How to cleanly implement permission based feature access

complexityfeaturespermissions

I have been tasked with writing an on/off control for features in our product based on who is signed in, in principle with one on/off flag for each feature. Put simply, this is a permission based feature access that can be activated at the user level.

The problem is that I can see this becoming a complexity nightmare. For example, person A is apart of group G but has special per missions 1, 2, 3 but A is completely different than person B who is apart of Group H who has special permissions 2, 3 and 4 etc etc.

Managing the permissions is not going to be the hard part : that is just setting a value in the database. The hard part is going to be allowing person A to be able to use feature F if they have permission P. I do not want this to become hundreds of if statements scattered across the code base whose combinations are exponential.

One solution that I have in mind is to separate the feature from the permission by having a control layer right above the feature that everything else uses, similar to writing a library and using a scripting language for the control structures. This would separate the if/else statements from the actual feature, but the problem is that they still exist, and their combinations are still there.

Do you know of any elegant solutions to this problem or ones similar to it?

Best Answer

1.Organize the permissions and their control

Indeed, if you define individual feature access permissions, you will have, as in feature toggles, an if-clause in each feature to check if the user has the right permission.
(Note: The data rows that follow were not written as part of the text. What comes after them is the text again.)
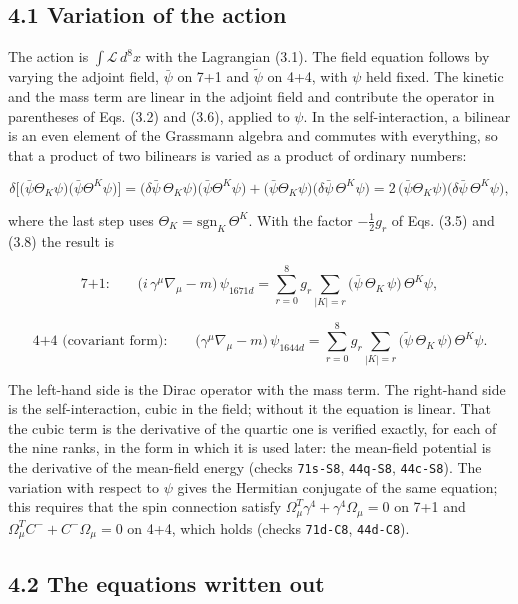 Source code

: \documentclass[
  10pt,
]{article}
\begin{document}
\hypertarget{variation-of-the-action}{%
\subsection{4.1 Variation of the action}\label{variation-of-the-action}}

The action is \(\int\mathcal L\,d^8x\) with the Lagrangian (3.1). The
field equation follows by varying the adjoint field, \(\bar\psi\) on 7+1
and \(\tilde\psi\) on 4+4, with \(\psi\) held fixed. The kinetic and the
mass term are linear in the adjoint field and contribute the operator in
parentheses of Eqs. (3.2) and (3.6), applied to \(\psi\). In the
self-interaction, a bilinear is an even element of the Grassmann algebra
and commutes with everything, so that a product of two bilinears is
varied as a product of ordinary numbers:

\[\delta\Big[\big(\bar\psi\Theta_K\psi\big)\big(\bar\psi\Theta^K\psi\big)\Big]
=\big(\delta\bar\psi\,\Theta_K\psi\big)\big(\bar\psi\Theta^K\psi\big)+\big(\bar\psi\Theta_K\psi\big)\big(\delta\bar\psi\,\Theta^K\psi\big)
=2\,\big(\bar\psi\Theta_K\psi\big)\big(\delta\bar\psi\,\Theta^K\psi\big),\]

where the last step uses \(\Theta_K=\mathrm{sgn}_K\,\Theta^K\). With the
factor \(-\tfrac12g_r\) of Eqs. (3.5) and (3.8) the result is

\[\text{7+1:}\qquad\big(i\,\gamma^\mu\nabla_\mu-m\big)\,\psi_{1671d}
=\sum_{r=0}^{8}g_r\sum_{|K|=r}\big(\bar\psi\,\Theta_K\,\psi\big)\,\Theta^K\psi,\tag{4.1}\]

\[\text{4+4 (covariant form):}\qquad\big(\gamma^\mu\nabla_\mu-m\big)\,\psi_{1644d}
=\sum_{r=0}^{8}g_r\sum_{|K|=r}\big(\tilde\psi\,\Theta_K\,\psi\big)\,\Theta^K\psi.\tag{4.2}\]

The left-hand side is the Dirac operator with the mass term. The
right-hand side is the self-interaction, cubic in the field; without it
the equation is linear. That the cubic term is the derivative of the
quartic one is verified exactly, for each of the nine ranks, in the form
in which it is used later: the mean-field potential is the derivative of
the mean-field energy (checks \texttt{71s-S8}, \texttt{44q-S8},
\texttt{44c-S8}). The variation with respect to \(\psi\) gives the
Hermitian conjugate of the same equation; this requires that the spin
connection satisfy \(\Omega_\mu^T\gamma^4+\gamma^4\Omega_\mu=0\) on 7+1
and \(\Omega_\mu^TC^-+C^-\Omega_\mu=0\) on 4+4, which holds (checks
\texttt{71d-C8}, \texttt{44d-C8}).

\hypertarget{the-equations-written-out}{%
\subsection{4.2 The equations written
out}\label{the-equations-written-out}}
\end{document}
If you abstract the feature from the permission, for example by using a level of indirection, such as a feature group (e.g. one feature belongs to a configurable group) or an autorisation profile (e.g. several user belongs to one profile, which has several feature permissions), you will still need an if clause for each feature.

In order to make this easy to handle, you should in anyway encapsulate the permission check in a permission object. This would allow you to implement the link between the feature and the user with any of the above mentioned strategy, without having to change the code:

user.permission("feature_X").mandatory_check(); // if needed, throws a permission exception 
                                                // to be catched at right level. 

or

if (user.permission("feature_Y").optional_check() ) {
   ...                                         // execute optional feature 
}                                              // do nothing if access is not granted

2.Control features access upfront

If the features are independent functions, you could control access upfront.

This means that the UI shall ensure that user can only invoke fonctions and commands for which the user has permission. This allows to isolate permission controls in your architecture. The various feature will then not have to implement additional checks.

Unfortunately, this will not work if the feature is optional, i.e. the user can invoke a function, and the function is executed differently if the feature is there or not.

Manage features as a strategy

This approach uses runtime strategies. The strategy either invokes a feature or nothing. The Context would in this case be a kind of user profile object that is initialized at login. For each feature there would be a strategy (this could remain flexible, by using an associative container such as a feature map). The strategies would be initialized depending on the user permissions.

Later on, when the different functions of the software are executed, they would use the relevant strategy (e.g. either an object that will execute the right feature, or an empty strategy object that does nothing).

This approach seems rather elegant. However, instead of adding an if in the code of each feature, it would require to implement each feature as a self-contained strategy, which might be extremely challenging.

So what ?

Personally, even if the second seems more elegant, I'd go for option 1: this is much more flexible. Proper encapsulation of the permission can reduce the permission control in the feature to a single statement.